Terminology and Basics
Large model training typically utilizes single-machine, 8-GPU hosts to form clusters. The models include 8*{A100, A800, H100, H800}. Below is the hardware topology of a typical 8*A100 GPU host:
PCIe Switch Chip
Devices such as CPUs, memory, storage (NVME), GPUs, and network cards that support PCIe can connect to the PCIe bus or a dedicated PCIe switch chip to achieve interconnectivity.
Currently, there are five generations of PCIe products, with the latest being Gen5.
NVLink
Definition
According to Wikipedia, NVLink is a wire-based serial multi-lane near-range communications link developed by Nvidia. Unlike PCI Express, a device can consist of multiple NVLinks, and devices use mesh networking to communicate instead of a central hub. The protocol was first announced in March 2014 and uses a proprietary high-speed signaling interconnect (NVHS).

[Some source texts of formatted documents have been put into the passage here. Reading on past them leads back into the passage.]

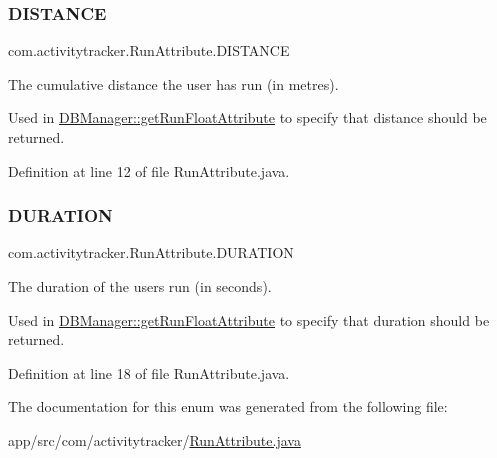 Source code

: \subsubsection{\texorpdfstring{D\+I\+S\+T\+A\+N\+CE}{DISTANCE}}
{\footnotesize\ttfamily com.\+activitytracker.\+Run\+Attribute.\+D\+I\+S\+T\+A\+N\+CE}

The cumulative distance the user has run (in metres).

Used in \mbox{\hyperlink{classcom_1_1activitytracker_1_1_d_b_manager_a666452f1e5862f90c06b0beb9a9fcfdd}{D\+B\+Manager\+::get\+Run\+Float\+Attribute}} to specify that distance should be returned. 

Definition at line 12 of file Run\+Attribute.\+java.

\mbox{\label{enumcom_1_1activitytracker_1_1_run_attribute_a7adf133b2a62f1f99ffc2adfb7097ec9}} 
\subsubsection{\texorpdfstring{D\+U\+R\+A\+T\+I\+ON}{DURATION}}
{\footnotesize\ttfamily com.\+activitytracker.\+Run\+Attribute.\+D\+U\+R\+A\+T\+I\+ON}

The duration of the user\textquotesingle{}s run (in seconds).

Used in \mbox{\hyperlink{classcom_1_1activitytracker_1_1_d_b_manager_a666452f1e5862f90c06b0beb9a9fcfdd}{D\+B\+Manager\+::get\+Run\+Float\+Attribute}} to specify that duration should be returned. 

Definition at line 18 of file Run\+Attribute.\+java.



The documentation for this enum was generated from the following file\+:\begin{DoxyCompactItemize}
\item 
app/src/com/activitytracker/\mbox{\hyperlink{_run_attribute_8java}{Run\+Attribute.\+java}}\end{DoxyCompactItemize}
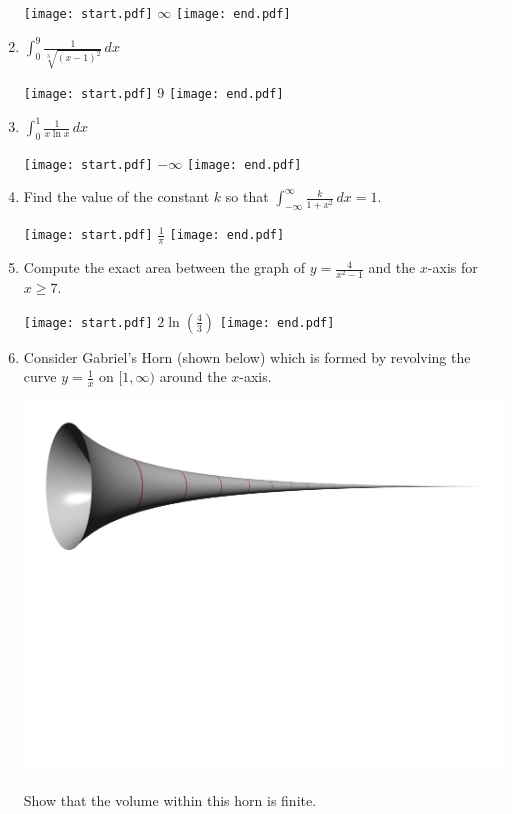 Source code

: \documentclass[12pt]{article}
\begin{document}
\begin{enumerate}
\texttt{[image: start.pdf]}
{{$\infty$}}
\texttt{[image: end.pdf]}


\item $\int_0^9 \frac{1}{\sqrt[3]{(x-1)^2}} \,dx$

\texttt{[image: start.pdf]}
{{9}}
\texttt{[image: end.pdf]}


\item $\int_{0}^{1}\frac{1}{x\ln{x}}\,dx$ 

\texttt{[image: start.pdf]}
{{$-\infty$}}
\texttt{[image: end.pdf]}


\item Find the value of the constant $k$ so that $\int_{-\infty}^{\infty} \frac{k}{1+x^2} \,dx=1$.

\texttt{[image: start.pdf]}
{{$\frac{1}{\pi}$}}
\texttt{[image: end.pdf]}


\item Compute the exact area between the graph of $y=\frac{4}{x^2-1}$ and the $x$-axis for $x \geq 7$.

\texttt{[image: start.pdf]}
{{$2\ln{\left(\frac{4}{3}\right)}$}}
\texttt{[image: end.pdf]}


\item Consider Gabriel's Horn (shown below) which is formed by revolving the curve $y=\frac{1}{x}$ on $[1,\infty)$ around the $x$-axis.

\begin{center}
\includegraphics[scale=0.5]{GabrielHorn.pdf}
\end{center}

Show that the volume within this horn is finite.


\end{enumerate}
\end{document}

In summary, NVLink is a high-speed interconnect method between different GPUs within the same host. It is a short-range communication link that ensures successful packet transmission, offers higher performance, and serves as a replacement for PCIe. It supports multiple lanes, with link bandwidth increasing linearly with the number of lanes. GPUs within the same node are interconnected via NVLink in a full-mesh manner (similar to spine-leaf architecture), utilizing NVIDIA’s proprietary technology.
Evolution: Generations 1/2/3/4
The main differences lie in the number of lanes per NVLink and the bandwidth per lane (the figures provided are bidirectional bandwidths):
For example:
A100: 2 lanes/NVSwitch * 6 NVSwitch * 50GB/s/lane = 600GB/s bidirectional bandwidth (300GB/s unidirectional). Note: This is the total bandwidth from one GPU to all NVSwitches.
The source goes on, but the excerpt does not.